***** Input data
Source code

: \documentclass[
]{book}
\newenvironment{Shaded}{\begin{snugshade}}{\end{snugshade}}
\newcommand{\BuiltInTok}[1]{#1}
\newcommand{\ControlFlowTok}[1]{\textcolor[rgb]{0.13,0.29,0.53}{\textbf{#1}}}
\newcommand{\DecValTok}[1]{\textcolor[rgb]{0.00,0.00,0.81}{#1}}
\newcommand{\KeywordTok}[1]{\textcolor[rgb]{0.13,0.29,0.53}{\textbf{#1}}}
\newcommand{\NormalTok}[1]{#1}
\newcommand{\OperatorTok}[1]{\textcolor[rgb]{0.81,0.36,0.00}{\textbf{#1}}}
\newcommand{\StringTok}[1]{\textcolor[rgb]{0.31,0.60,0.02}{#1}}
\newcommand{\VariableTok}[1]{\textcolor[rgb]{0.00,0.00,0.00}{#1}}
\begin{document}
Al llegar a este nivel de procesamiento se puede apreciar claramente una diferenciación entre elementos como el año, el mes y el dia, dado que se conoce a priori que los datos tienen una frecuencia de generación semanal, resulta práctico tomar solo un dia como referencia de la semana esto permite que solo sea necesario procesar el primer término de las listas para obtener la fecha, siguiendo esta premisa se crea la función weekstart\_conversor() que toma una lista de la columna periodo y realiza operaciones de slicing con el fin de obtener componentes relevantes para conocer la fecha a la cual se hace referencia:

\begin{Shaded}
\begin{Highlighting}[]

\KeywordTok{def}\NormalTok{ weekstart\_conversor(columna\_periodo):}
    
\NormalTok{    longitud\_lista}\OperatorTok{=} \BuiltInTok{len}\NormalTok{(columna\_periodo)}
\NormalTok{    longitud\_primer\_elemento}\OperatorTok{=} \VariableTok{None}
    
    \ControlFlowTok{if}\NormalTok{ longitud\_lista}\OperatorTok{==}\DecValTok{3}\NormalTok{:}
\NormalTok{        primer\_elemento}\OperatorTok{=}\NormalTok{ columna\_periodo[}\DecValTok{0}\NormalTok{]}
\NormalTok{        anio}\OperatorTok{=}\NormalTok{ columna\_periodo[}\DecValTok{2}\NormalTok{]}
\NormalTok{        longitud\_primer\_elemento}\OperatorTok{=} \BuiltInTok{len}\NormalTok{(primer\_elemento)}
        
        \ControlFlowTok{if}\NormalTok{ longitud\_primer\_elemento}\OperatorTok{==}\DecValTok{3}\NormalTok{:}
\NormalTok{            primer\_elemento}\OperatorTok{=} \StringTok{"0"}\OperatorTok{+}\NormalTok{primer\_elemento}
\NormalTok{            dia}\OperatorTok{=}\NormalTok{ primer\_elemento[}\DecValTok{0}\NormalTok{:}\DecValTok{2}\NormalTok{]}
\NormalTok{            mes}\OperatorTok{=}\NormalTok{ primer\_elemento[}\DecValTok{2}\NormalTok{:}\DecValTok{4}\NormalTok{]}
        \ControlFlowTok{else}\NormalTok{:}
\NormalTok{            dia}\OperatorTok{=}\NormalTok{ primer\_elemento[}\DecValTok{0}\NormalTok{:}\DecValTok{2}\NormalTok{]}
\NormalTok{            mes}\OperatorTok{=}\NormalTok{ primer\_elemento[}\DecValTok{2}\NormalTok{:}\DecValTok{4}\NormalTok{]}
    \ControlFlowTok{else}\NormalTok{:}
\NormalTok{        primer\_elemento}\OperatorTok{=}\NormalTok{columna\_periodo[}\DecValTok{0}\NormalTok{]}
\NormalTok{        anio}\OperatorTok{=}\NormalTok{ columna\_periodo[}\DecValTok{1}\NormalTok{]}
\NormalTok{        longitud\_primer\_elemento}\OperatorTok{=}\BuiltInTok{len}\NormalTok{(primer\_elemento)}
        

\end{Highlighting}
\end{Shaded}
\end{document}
**********
### What is being asked
Give back the whole listing above. Keep every character the same.

### Solution for this problem
Source code

: \documentclass[
]{book}
\newenvironment{Shaded}{\begin{snugshade}}{\end{snugshade}}
\newcommand{\BuiltInTok}[1]{#1}
\newcommand{\ControlFlowTok}[1]{\textcolor[rgb]{0.13,0.29,0.53}{\textbf{#1}}}
\newcommand{\DecValTok}[1]{\textcolor[rgb]{0.00,0.00,0.81}{#1}}
\newcommand{\KeywordTok}[1]{\textcolor[rgb]{0.13,0.29,0.53}{\textbf{#1}}}
\newcommand{\NormalTok}[1]{#1}
\newcommand{\OperatorTok}[1]{\textcolor[rgb]{0.81,0.36,0.00}{\textbf{#1}}}
\newcommand{\StringTok}[1]{\textcolor[rgb]{0.31,0.60,0.02}{#1}}
\newcommand{\VariableTok}[1]{\textcolor[rgb]{0.00,0.00,0.00}{#1}}
\begin{document}
Al llegar a este nivel de procesamiento se puede apreciar claramente una diferenciación entre elementos como el año, el mes y el dia, dado que se conoce a priori que los datos tienen una frecuencia de generación semanal, resulta práctico tomar solo un dia como referencia de la semana esto permite que solo sea necesario procesar el primer término de las listas para obtener la fecha, siguiendo esta premisa se crea la función weekstart\_conversor() que toma una lista de la columna periodo y realiza operaciones de slicing con el fin de obtener componentes relevantes para conocer la fecha a la cual se hace referencia:

\begin{Shaded}
\begin{Highlighting}[]

\KeywordTok{def}\NormalTok{ weekstart\_conversor(columna\_periodo):}
    
\NormalTok{    longitud\_lista}\OperatorTok{=} \BuiltInTok{len}\NormalTok{(columna\_periodo)}
\NormalTok{    longitud\_primer\_elemento}\OperatorTok{=} \VariableTok{None}
    
    \ControlFlowTok{if}\NormalTok{ longitud\_lista}\OperatorTok{==}\DecValTok{3}\NormalTok{:}
\NormalTok{        primer\_elemento}\OperatorTok{=}\NormalTok{ columna\_periodo[}\DecValTok{0}\NormalTok{]}
\NormalTok{        anio}\OperatorTok{=}\NormalTok{ columna\_periodo[}\DecValTok{2}\NormalTok{]}
\NormalTok{        longitud\_primer\_elemento}\OperatorTok{=} \BuiltInTok{len}\NormalTok{(primer\_elemento)}
        
        \ControlFlowTok{if}\NormalTok{ longitud\_primer\_elemento}\OperatorTok{==}\DecValTok{3}\NormalTok{:}
\NormalTok{            primer\_elemento}\OperatorTok{=} \StringTok{"0"}\OperatorTok{+}\NormalTok{primer\_elemento}
\NormalTok{            dia}\OperatorTok{=}\NormalTok{ primer\_elemento[}\DecValTok{0}\NormalTok{:}\DecValTok{2}\NormalTok{]}
\NormalTok{            mes}\OperatorTok{=}\NormalTok{ primer\_elemento[}\DecValTok{2}\NormalTok{:}\DecValTok{4}\NormalTok{]}
        \ControlFlowTok{else}\NormalTok{:}
\NormalTok{            dia}\OperatorTok{=}\NormalTok{ primer\_elemento[}\DecValTok{0}\NormalTok{:}\DecValTok{2}\NormalTok{]}
\NormalTok{            mes}\OperatorTok{=}\NormalTok{ primer\_elemento[}\DecValTok{2}\NormalTok{:}\DecValTok{4}\NormalTok{]}
    \ControlFlowTok{else}\NormalTok{:}
\NormalTok{        primer\_elemento}\OperatorTok{=}\NormalTok{columna\_periodo[}\DecValTok{0}\NormalTok{]}
\NormalTok{        anio}\OperatorTok{=}\NormalTok{ columna\_periodo[}\DecValTok{1}\NormalTok{]}
\NormalTok{        longitud\_primer\_elemento}\OperatorTok{=}\BuiltInTok{len}\NormalTok{(primer\_elemento)}
        

\end{Highlighting}
\end{Shaded}
\end{document}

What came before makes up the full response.